Take the records below from their first line to the line with "your code matters.", and restate those lines word for word.

:: Extracted material ::

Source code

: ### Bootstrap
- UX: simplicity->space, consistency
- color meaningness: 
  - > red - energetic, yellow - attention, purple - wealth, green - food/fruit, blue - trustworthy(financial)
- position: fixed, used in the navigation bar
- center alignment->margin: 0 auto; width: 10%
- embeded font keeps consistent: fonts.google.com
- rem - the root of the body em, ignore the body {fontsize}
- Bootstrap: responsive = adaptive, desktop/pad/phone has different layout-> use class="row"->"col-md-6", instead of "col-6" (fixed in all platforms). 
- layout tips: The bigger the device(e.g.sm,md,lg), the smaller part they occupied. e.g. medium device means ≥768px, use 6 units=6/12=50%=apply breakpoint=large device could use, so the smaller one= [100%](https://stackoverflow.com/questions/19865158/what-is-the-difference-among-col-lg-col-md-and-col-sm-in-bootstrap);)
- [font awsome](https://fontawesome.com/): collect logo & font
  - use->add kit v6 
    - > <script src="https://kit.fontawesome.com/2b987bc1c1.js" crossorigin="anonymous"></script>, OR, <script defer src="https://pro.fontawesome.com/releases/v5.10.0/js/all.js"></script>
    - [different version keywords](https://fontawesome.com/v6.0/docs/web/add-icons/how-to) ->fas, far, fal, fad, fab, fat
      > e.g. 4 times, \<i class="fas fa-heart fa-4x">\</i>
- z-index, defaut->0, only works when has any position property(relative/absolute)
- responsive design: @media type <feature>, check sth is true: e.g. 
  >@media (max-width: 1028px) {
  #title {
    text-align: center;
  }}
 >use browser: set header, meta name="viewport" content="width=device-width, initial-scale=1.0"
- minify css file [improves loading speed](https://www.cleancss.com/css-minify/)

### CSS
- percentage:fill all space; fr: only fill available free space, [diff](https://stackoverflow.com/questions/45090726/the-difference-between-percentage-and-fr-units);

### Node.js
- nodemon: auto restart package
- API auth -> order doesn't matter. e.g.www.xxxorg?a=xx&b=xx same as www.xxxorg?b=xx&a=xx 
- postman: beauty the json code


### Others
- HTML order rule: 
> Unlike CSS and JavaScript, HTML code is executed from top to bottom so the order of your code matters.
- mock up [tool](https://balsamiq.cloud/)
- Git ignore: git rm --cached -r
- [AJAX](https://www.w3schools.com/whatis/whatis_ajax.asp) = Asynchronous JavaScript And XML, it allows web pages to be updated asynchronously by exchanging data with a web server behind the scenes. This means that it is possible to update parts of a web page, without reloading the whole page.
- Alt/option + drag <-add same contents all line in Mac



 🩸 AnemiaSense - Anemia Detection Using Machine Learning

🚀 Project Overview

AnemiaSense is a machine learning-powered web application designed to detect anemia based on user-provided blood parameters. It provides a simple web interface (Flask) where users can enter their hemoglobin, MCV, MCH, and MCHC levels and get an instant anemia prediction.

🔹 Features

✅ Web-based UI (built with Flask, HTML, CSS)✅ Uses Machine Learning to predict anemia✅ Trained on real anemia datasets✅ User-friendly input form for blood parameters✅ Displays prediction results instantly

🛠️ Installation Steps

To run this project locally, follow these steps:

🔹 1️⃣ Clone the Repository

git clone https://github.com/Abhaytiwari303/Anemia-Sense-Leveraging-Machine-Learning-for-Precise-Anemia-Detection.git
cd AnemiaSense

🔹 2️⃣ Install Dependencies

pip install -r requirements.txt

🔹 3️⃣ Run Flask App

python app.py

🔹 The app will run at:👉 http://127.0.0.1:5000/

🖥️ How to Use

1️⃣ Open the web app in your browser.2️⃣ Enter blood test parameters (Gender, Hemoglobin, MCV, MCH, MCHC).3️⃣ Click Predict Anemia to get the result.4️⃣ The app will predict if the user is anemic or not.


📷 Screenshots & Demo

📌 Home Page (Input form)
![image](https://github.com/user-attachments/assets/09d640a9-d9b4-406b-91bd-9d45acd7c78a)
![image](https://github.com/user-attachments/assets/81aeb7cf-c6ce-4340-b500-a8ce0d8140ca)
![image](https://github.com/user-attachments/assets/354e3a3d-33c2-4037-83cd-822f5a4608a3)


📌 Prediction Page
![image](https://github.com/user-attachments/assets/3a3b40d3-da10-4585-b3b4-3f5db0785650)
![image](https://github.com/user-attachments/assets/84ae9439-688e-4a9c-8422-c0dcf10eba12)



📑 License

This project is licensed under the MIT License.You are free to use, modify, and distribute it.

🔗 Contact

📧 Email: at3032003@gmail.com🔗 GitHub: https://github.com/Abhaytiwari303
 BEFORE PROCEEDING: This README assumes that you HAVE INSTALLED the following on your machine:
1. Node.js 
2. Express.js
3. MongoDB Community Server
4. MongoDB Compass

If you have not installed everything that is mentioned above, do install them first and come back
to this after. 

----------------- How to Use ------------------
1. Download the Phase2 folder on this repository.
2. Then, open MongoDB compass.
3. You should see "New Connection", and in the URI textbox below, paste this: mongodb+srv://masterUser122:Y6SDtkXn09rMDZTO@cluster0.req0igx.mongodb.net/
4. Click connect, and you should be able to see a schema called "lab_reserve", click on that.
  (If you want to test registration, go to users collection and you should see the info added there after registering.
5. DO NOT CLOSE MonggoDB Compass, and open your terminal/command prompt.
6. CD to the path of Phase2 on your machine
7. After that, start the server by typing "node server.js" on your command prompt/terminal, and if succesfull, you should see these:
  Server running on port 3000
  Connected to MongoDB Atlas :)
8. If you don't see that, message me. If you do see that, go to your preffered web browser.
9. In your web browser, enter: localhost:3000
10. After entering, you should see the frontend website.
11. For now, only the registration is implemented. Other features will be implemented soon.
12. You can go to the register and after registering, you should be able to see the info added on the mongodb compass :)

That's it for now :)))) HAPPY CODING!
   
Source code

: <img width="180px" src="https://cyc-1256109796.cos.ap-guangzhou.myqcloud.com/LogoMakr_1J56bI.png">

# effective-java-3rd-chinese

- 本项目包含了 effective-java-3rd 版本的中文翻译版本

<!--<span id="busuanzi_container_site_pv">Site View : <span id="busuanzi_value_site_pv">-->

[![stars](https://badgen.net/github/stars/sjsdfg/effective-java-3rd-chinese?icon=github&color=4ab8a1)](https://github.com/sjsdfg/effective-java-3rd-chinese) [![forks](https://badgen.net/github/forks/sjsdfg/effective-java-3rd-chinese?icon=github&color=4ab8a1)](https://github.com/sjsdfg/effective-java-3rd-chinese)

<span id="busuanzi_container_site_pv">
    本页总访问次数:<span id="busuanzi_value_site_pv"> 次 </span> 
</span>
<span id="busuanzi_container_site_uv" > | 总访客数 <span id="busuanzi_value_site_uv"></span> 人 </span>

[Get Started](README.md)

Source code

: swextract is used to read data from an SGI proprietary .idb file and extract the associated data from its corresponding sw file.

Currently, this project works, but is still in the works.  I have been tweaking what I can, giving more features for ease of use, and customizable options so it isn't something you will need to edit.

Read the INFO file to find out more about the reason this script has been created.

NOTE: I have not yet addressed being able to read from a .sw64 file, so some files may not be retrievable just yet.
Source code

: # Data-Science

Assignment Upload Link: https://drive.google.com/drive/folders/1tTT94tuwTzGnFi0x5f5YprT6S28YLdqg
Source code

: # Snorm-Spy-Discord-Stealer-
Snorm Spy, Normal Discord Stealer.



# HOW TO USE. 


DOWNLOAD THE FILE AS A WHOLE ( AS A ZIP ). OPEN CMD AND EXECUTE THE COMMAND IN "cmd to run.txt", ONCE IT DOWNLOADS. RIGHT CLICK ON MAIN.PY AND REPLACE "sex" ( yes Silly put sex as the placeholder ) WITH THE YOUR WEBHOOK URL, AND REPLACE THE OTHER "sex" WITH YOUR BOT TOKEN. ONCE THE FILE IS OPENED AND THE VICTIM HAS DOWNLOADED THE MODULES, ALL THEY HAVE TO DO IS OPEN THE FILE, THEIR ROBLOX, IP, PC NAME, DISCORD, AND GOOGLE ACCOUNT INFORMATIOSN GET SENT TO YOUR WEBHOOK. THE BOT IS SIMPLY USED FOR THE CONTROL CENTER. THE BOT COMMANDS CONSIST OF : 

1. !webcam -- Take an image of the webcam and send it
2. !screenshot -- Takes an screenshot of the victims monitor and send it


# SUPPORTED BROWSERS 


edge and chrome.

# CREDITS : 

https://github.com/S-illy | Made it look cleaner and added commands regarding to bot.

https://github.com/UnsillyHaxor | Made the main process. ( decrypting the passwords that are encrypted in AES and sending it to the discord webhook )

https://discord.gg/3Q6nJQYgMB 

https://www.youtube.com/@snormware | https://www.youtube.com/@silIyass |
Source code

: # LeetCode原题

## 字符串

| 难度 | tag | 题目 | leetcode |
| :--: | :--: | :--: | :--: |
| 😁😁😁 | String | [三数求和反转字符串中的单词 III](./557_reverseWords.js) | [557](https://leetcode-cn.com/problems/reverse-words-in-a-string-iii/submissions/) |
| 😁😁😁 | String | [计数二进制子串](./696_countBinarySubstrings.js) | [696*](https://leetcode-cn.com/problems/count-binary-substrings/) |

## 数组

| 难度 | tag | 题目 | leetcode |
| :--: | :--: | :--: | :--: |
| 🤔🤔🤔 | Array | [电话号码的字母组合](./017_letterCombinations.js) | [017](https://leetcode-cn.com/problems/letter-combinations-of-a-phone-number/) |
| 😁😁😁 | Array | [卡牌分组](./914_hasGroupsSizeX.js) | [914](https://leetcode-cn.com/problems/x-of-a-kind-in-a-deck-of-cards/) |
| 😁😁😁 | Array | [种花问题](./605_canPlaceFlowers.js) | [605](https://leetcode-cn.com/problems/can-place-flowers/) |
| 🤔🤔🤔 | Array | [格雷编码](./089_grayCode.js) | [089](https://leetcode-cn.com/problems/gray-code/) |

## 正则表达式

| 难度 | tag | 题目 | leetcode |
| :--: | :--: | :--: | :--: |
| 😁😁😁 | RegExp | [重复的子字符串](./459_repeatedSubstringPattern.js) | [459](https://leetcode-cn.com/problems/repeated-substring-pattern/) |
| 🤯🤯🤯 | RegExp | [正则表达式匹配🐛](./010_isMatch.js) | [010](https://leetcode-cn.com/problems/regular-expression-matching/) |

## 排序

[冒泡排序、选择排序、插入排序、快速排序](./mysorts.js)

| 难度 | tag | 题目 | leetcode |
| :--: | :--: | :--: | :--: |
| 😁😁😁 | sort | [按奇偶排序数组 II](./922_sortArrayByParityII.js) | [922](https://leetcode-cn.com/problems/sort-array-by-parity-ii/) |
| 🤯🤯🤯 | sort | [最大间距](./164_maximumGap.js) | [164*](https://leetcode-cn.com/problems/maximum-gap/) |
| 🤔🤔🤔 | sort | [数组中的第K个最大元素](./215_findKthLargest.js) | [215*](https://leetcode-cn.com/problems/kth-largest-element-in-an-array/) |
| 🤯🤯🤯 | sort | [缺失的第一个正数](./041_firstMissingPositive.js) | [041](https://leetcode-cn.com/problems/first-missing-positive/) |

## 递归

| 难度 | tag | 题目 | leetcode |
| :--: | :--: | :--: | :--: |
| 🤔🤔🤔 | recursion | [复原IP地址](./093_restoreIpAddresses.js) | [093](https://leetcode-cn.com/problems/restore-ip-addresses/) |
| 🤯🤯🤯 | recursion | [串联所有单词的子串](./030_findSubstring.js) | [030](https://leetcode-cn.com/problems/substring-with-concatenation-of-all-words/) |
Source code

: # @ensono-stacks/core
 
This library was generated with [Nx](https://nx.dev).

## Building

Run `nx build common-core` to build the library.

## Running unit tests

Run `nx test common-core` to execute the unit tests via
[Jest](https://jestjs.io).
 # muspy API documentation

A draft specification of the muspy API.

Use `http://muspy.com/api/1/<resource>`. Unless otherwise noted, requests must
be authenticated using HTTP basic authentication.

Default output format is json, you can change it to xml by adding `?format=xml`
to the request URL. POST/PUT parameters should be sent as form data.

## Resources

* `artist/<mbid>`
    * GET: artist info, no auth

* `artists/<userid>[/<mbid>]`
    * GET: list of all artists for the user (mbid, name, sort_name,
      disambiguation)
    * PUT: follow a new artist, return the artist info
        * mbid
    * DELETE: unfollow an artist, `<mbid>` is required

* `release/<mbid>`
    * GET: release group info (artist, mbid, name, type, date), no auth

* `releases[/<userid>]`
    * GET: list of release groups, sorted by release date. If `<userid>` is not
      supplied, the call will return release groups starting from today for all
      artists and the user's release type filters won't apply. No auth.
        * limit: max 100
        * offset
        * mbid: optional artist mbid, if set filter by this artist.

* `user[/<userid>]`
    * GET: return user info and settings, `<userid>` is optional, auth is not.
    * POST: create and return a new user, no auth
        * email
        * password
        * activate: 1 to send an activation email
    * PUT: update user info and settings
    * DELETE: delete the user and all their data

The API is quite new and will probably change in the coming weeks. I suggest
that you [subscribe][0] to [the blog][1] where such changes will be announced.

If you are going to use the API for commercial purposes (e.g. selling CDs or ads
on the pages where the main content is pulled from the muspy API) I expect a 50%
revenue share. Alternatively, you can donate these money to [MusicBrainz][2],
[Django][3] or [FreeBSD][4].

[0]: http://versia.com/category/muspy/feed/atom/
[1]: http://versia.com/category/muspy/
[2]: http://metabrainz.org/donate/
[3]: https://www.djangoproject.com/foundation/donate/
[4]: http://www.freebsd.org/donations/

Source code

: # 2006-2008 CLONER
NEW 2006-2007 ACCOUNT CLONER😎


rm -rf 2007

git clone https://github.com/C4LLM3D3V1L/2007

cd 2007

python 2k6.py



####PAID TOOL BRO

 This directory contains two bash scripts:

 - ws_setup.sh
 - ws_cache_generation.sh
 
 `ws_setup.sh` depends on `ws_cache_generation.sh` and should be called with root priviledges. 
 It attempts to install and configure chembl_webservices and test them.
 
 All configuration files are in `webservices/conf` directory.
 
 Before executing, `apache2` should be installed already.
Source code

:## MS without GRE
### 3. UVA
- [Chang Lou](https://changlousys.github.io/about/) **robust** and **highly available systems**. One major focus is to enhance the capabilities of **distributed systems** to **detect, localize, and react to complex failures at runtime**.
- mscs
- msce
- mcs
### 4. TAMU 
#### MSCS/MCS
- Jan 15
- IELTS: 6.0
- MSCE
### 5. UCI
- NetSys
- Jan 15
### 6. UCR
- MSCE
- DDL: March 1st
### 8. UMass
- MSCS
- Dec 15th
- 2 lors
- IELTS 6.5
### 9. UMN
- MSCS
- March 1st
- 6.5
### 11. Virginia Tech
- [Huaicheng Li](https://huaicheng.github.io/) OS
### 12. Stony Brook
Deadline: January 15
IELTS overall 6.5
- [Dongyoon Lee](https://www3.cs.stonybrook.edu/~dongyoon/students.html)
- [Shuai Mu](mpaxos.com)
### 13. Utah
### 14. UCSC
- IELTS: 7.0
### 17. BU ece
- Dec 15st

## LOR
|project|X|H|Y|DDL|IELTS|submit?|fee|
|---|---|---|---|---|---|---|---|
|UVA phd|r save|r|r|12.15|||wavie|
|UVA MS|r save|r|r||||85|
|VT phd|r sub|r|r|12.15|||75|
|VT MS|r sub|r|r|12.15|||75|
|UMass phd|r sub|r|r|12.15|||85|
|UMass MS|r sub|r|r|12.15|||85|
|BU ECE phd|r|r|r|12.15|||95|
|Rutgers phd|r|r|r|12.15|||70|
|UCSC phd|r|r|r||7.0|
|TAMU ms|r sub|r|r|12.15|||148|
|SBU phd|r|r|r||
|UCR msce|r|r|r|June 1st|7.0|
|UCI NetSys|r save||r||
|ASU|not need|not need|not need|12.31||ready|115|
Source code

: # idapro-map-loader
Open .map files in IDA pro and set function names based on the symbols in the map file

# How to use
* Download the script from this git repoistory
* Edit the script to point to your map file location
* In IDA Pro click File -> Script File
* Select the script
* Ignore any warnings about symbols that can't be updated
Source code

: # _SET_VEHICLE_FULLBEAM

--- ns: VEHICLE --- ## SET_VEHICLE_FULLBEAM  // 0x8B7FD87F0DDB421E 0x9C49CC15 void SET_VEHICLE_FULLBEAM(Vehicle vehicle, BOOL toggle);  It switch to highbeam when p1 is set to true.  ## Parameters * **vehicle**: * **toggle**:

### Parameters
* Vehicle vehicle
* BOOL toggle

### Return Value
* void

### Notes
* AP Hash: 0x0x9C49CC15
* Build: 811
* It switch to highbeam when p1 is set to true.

:::

Exercise response:
Source code

: ### Bootstrap
- UX: simplicity->space, consistency
- color meaningness: 
  - > red - energetic, yellow - attention, purple - wealth, green - food/fruit, blue - trustworthy(financial)
- position: fixed, used in the navigation bar
- center alignment->margin: 0 auto; width: 10%
- embeded font keeps consistent: fonts.google.com
- rem - the root of the body em, ignore the body {fontsize}
- Bootstrap: responsive = adaptive, desktop/pad/phone has different layout-> use class="row"->"col-md-6", instead of "col-6" (fixed in all platforms). 
- layout tips: The bigger the device(e.g.sm,md,lg), the smaller part they occupied. e.g. medium device means ≥768px, use 6 units=6/12=50%=apply breakpoint=large device could use, so the smaller one= [100%](https://stackoverflow.com/questions/19865158/what-is-the-difference-among-col-lg-col-md-and-col-sm-in-bootstrap);)
- [font awsome](https://fontawesome.com/): collect logo & font
  - use->add kit v6 
    - > <script src="https://kit.fontawesome.com/2b987bc1c1.js" crossorigin="anonymous"></script>, OR, <script defer src="https://pro.fontawesome.com/releases/v5.10.0/js/all.js"></script>
    - [different version keywords](https://fontawesome.com/v6.0/docs/web/add-icons/how-to) ->fas, far, fal, fad, fab, fat
      > e.g. 4 times, \<i class="fas fa-heart fa-4x">\</i>
- z-index, defaut->0, only works when has any position property(relative/absolute)
- responsive design: @media type <feature>, check sth is true: e.g. 
  >@media (max-width: 1028px) {
  #title {
    text-align: center;
  }}
 >use browser: set header, meta name="viewport" content="width=device-width, initial-scale=1.0"
- minify css file [improves loading speed](https://www.cleancss.com/css-minify/)

### CSS
- percentage:fill all space; fr: only fill available free space, [diff](https://stackoverflow.com/questions/45090726/the-difference-between-percentage-and-fr-units);

### Node.js
- nodemon: auto restart package
- API auth -> order doesn't matter. e.g.www.xxxorg?a=xx&b=xx same as www.xxxorg?b=xx&a=xx 
- postman: beauty the json code


### Others
- HTML order rule: 
> Unlike CSS and JavaScript, HTML code is executed from top to bottom so the order of your code matters.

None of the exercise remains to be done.